Если это мое предположение верно, то выходит, что характеристики ошобинцев, данные Павловым, основывались на искаженной оценке ситуации, в которой произошел конфликт. Лесник плохо разобрался в мотивациях и поведенческой тактике местных жителей и нарисовал, следуя своим предубеждениям, неверную картину происходящего. Парадокс в том, что его привилегированная, при всех оговорках, позиция колониального служащего делала представленные им характеристики намного более доступными для внимания вышестоящих чиновников (а потенциально и любых русскоязычных читателей), а значит, и более значимыми для формирования образа Ошобы. Даже тот факт, что спустя 120 лет я публикую сохранившийся рапорт Павлова и не имею возможности воспроизвести в полном и аутентичном виде интерпретацию тех событий жителями кишлака, говорит о такой диспропорции, которая становится, следовательно, отличительной чертой нашего знания об этом селении.
Случившееся с Павловым очень похоже на то, что происходило со мной в 1995 году. Как и лесник сто лет тому назад, я прибыл в Ошобу — уже в качестве ученого-этнографа — и пытался чего-то добиться от местных жителей, понять их, осмыслить, где я оказался и о чем, собственно, хочу узнать. Как и Павлов, я испытывал беспокойство и страх оттого, что за мной наблюдают, за моей спиной обо мне что-то говорят и при этом я сам не могу оценить, до какой степени понимаю окружающих людей и их жизнь.
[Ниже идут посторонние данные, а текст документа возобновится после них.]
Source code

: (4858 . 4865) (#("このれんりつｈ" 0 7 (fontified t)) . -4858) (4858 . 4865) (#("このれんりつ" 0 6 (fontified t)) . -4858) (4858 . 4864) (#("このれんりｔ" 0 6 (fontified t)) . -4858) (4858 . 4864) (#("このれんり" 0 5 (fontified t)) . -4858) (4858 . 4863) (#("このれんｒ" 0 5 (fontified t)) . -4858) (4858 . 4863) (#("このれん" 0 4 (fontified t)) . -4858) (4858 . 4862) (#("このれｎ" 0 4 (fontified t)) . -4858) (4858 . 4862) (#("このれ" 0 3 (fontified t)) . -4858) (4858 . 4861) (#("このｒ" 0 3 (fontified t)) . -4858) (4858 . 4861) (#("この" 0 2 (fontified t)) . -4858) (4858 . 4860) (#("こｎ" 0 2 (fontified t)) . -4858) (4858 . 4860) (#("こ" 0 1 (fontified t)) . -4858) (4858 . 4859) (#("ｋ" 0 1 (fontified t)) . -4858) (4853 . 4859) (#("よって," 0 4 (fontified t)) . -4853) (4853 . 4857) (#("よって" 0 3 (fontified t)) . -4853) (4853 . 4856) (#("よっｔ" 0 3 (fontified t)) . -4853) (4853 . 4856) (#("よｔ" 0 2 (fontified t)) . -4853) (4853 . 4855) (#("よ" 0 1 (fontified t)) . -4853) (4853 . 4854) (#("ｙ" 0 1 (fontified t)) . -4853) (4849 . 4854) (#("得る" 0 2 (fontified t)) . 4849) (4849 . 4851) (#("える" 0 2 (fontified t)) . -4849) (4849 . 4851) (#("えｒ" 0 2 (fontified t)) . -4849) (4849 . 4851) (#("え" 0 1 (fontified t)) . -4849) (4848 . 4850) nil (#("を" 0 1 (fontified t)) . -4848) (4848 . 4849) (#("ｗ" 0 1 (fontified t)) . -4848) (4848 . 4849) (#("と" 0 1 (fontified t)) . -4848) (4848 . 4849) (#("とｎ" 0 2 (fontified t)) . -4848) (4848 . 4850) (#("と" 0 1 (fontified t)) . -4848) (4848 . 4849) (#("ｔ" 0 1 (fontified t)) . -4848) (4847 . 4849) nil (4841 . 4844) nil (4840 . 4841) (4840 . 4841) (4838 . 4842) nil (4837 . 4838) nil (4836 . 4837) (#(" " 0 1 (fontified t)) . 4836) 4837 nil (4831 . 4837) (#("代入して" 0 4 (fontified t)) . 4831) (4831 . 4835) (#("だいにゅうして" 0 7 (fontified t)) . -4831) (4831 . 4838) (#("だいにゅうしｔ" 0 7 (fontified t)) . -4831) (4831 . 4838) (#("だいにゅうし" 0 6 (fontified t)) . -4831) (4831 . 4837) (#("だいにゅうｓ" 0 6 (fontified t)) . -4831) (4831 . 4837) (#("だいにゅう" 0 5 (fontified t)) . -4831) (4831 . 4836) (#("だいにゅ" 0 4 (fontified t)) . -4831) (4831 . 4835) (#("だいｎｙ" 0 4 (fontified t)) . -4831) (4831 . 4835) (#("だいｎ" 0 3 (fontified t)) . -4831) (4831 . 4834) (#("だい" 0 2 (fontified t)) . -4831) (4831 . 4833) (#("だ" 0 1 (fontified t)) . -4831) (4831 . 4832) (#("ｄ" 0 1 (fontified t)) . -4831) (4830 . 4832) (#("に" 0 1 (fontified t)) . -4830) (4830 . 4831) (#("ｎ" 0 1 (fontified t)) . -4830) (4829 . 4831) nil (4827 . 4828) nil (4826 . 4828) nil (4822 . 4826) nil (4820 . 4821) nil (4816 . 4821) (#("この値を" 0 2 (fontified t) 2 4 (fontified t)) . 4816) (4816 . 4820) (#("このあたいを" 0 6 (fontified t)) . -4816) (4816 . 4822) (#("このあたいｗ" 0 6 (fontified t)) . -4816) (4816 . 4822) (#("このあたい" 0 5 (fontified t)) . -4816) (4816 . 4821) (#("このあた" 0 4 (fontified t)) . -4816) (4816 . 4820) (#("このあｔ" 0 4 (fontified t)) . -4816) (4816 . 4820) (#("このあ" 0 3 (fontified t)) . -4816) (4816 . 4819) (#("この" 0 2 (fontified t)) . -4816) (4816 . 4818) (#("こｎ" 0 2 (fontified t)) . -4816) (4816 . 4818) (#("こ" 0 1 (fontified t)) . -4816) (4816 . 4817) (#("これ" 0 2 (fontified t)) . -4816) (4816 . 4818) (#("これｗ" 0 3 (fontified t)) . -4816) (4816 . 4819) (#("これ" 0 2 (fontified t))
Когда я вернулся из кишлака и пытался уже на определенной дистанции осмыслить и изложить в виде научного текста то, что увидел и услышал, к усилившимся сомнениям и недовольству собой добавилось ощущение, будто я вторгаюсь в чужие судьбы, переделываю сложную реальность под какие-то свои личные задачи и предпочтения, а моя субъективная и по-своему ограниченная точка зрения может превратиться в окончательный приговор людям и сообществу в целом.